26/07/2012 by Rosario
2000 - 2009, Crimine, Drammatico, Film Europei, Francia, Germania, Mystery, Recensioni, Ungheria divider image
L'uomo di Londra (2007)

Di fronte ad autori come Béla Tarr i giudizi di critica e pubblico divergono pur utilizzando codici semantici simili. E’ ovvio che alla visione di un’opera quale Satantango (7 ore e mezza) il “due palle” del pubblico ed il “due palle + due” della critica non abbiano la stessa valenza. Scegliendo di adattare per il grande schermo un racconto di Georges Simenon (già all’origine di Il porto delle tentazioni diretto da Lance Confort nel 1946), il regista ungherese sembrava voler piegare la propria poetica alle esigenze di un pubblico più vasto (sensazione rafforzata anche dalla durata, 132 minuti, che è quella, ormai, di un qualsiasi blockbuster hollywoodiano). Niente affatto. Sono sì 132 minuti, ma costituiti da non più di trenta inquadrature, la maggior parte lunghi pianisequenza. In un bianco e nero wellesiano (la prima scena ricorda, sebbene in un’unico shot, l’incipit di Mr. Arkadin al molo Beverello di Napoli), Tarr continua a sfidare lo spettatore, estenuandolo con lenti movimenti di macchina e negandogli l’azione (l’omicidio del ladro avviene fuori campo come nella tragedia greca, ma senza neanche la soddisfazione dell’ekkuklema a mostrarci il cadavere) allo scopo di costringerlo ad indagare la psicologia dei personaggi. Ci riesce?

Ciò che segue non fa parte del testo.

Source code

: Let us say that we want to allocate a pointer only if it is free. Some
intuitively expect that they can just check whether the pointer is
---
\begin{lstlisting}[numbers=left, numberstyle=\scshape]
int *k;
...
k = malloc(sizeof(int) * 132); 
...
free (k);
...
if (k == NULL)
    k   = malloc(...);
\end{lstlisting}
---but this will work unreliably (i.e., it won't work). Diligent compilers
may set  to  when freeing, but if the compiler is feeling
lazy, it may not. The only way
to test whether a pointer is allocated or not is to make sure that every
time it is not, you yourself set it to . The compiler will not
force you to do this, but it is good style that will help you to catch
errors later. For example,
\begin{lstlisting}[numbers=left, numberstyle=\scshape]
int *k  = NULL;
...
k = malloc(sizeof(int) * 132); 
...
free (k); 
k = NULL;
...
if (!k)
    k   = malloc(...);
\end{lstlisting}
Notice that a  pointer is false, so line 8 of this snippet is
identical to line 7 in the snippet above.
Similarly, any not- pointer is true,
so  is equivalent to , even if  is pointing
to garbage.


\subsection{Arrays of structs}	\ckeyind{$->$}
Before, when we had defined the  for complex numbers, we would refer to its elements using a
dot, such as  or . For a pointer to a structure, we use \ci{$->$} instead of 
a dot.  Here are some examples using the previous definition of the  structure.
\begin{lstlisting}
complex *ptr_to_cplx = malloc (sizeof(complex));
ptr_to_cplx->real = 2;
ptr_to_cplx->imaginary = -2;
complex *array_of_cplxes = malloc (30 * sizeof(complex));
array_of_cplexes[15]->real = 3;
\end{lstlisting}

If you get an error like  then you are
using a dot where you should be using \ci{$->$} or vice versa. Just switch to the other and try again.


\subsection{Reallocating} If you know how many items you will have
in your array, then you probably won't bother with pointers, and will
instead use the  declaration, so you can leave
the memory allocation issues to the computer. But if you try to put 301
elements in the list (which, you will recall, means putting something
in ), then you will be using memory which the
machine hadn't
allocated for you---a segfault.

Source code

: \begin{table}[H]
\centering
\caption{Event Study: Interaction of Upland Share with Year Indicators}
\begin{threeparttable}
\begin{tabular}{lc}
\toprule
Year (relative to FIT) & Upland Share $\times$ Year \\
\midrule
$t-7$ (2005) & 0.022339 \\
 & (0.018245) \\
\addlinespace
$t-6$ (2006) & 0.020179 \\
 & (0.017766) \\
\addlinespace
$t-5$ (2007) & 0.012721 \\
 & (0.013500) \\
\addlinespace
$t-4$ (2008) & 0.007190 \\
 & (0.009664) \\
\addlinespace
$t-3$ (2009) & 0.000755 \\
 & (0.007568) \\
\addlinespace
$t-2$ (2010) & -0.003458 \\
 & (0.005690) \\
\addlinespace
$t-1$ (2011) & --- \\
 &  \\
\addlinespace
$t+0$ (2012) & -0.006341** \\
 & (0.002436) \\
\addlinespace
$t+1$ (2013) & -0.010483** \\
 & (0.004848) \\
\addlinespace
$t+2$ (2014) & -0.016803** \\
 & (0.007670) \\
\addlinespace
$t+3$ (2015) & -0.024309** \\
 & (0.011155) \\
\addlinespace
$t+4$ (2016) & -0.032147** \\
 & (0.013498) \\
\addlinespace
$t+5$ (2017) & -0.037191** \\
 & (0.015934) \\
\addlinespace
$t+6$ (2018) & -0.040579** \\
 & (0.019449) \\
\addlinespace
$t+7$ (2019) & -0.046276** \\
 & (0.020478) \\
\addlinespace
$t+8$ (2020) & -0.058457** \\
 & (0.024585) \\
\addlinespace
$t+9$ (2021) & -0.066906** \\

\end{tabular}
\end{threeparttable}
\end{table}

In Italia è passato solamente al Bergamo Film Festival, cosa normale per il suo genere poco commerciale; il regista, nonostante la sua tecnica così lenta nell’azione, ha ottenuto una nomination al Festaval di Cannes 2007 per la Palma d’Oro. Distribuito dalla Fortissimo Films
Artificial Eye e l’IFC Films, L’uomo di Londra è costato circa 4,3 milioni di euro. Disponibili i sottotitoli in inglese.